The word logarithm was coined from two Greek words"logos" which means a ratio and "arithmos" means numbers.
Logarithms and exponents are closely related to each other. The inverse of these operations gives us two distinct operations viz. extracting roots and taking logarithms.

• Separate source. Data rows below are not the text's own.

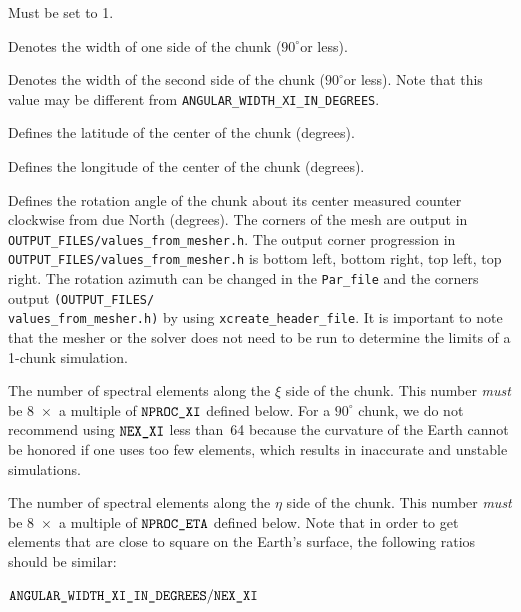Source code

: \documentclass[oneside,english]{book}
\newenvironment{lyxcode}
{\begin{list}{}{
\setlength{\rightmargin}{\leftmargin}
\setlength{\listparindent}{0pt}%
\raggedright
\setlength{\itemsep}{0pt}
\setlength{\parsep}{0pt}
\normalfont\ttfamily}%
 \item[]}
{\end{list}}
\newcommand{\nexxi}{\mbox{\texttt{NEX\_XI}}}
\newcommand{\nexeta}{\mbox{\texttt{NEX\_ETA}}}
\newcommand{\nprocxi}{\mbox{\texttt{NPROC\_XI}}}
\newcommand{\nproceta}{\mbox{\texttt{NPROC\_ETA}}}
\newcommand{\nchunks}{\mbox{\texttt{NCHUNKS}}}
\begin{document}
\begin{description}
\item [{$\nchunks$}] Must be set to 1.
\item [{\texttt{ANGULAR\_WIDTH\_XI\_IN\_DEGREES}}] Denotes the width of
one side of the chunk ($90^{\circ}$or less).
\item [{\texttt{ANGULAR\_WIDTH\_ETA\_IN\_DEGREES}}] Denotes the width of
the second side of the chunk ($90^{\circ}$or less). Note that this
value may be different from \texttt{ANGULAR\_WIDTH\_XI\_IN\_DEGREES}.
\item [{\texttt{CENTER\_LATITUDE\_IN\_DEGREES}}] Defines the latitude of
the center of the chunk (degrees).
\item [{\texttt{CENTER\_LONGITUDE\_IN\_DEGREES}}] Defines the longitude
of the center of the chunk (degrees).
\item [{\texttt{GAMMA\_ROTATION\_AZIMUTH}}] Defines the rotation angle
of the chunk about its center measured counter clockwise from due
North (degrees). The corners of the mesh are output in \texttt{\small OUTPUT\_FILES/values\_from\_mesher.h}.
The output corner progression in \texttt{\small OUTPUT\_FILES/values\_from\_mesher.h}
is bottom left, bottom right, top left, top right. The rotation azimuth
can be changed in the \texttt{Par\_file} and the corners output \texttt{(}\texttt{\small OUTPUT\_FILES/}~\\
\texttt{\small values\_from\_mesher.h}\texttt{)} by using{\small{}
}\texttt{\small xcreate\_header\_file}. It is important to note that
the mesher or the solver does not need to be run to determine the
limits of a 1-chunk simulation.
\item [{$\nexxi$}] The number of spectral elements along the $\xi$ side
of the chunk. This number \textit{must} be 8~$\times$~a multiple
of $\nprocxi$ defined below. For a $90^{\circ}$ chunk, we do not
recommend using $\nexxi$ less than~64 because the curvature of the
Earth cannot be honored if one uses too few elements, which results
in inaccurate and unstable simulations.
\item [{$\nexeta$}] The number of spectral elements along the $\eta$
side of the chunk. This number \textit{must} be 8~$\times$~a multiple
of $\nproceta$ defined below. Note that in order to get elements
that are close to square on the Earth's surface, the following ratios
should be similar:

\begin{lyxcode}
$\texttt{ANGULAR\_WIDTH\_XI\_IN\_DEGREES}/\nexxi$


\end{lyxcode}
\end{description}
\end{document}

a^{m} = b is exponential form.

It is read as mth power of 'a' is 'b'.
For each positive real number a, a≠ 1, the unique real number 'm' is called the logarithm of 'b' to the base 'a' or

log_{a}b = m if and only if a^{m} = b

'log' being the abbreviation of the word 'logarithm.

Properties of logarithm
1) log_{a}1 = 0 because a^{0}=1
2) log_{a}a = 1 because a^{1}=a
3) log_{a}a^{x} = x because a^{x} =a^{x}

Evaluating logarithm

1) log_{3}27 Solution : We know from definition that
log_{a}b = m, if and only if a^{m} = b, a > 0 and a≠1
Let m = log_{3}27
∴ 3^{m} = 27
3^{m} = 3^{3}
∴ m = 3
so, log_{3}27= 3

2) log_{2}√(32) Solution : We know from definition that
log_{a}b = m, if and only if a^{m} = b, a > 0 and a≠1
Let m = log_{2}√(32)
∴ 2^{m} = √(32)
2^{m} = (2^{5})^{1/2}
2^{m} = 2^{5/2}
∴ m = 5/2
so, log_{2}√(32)= 5/2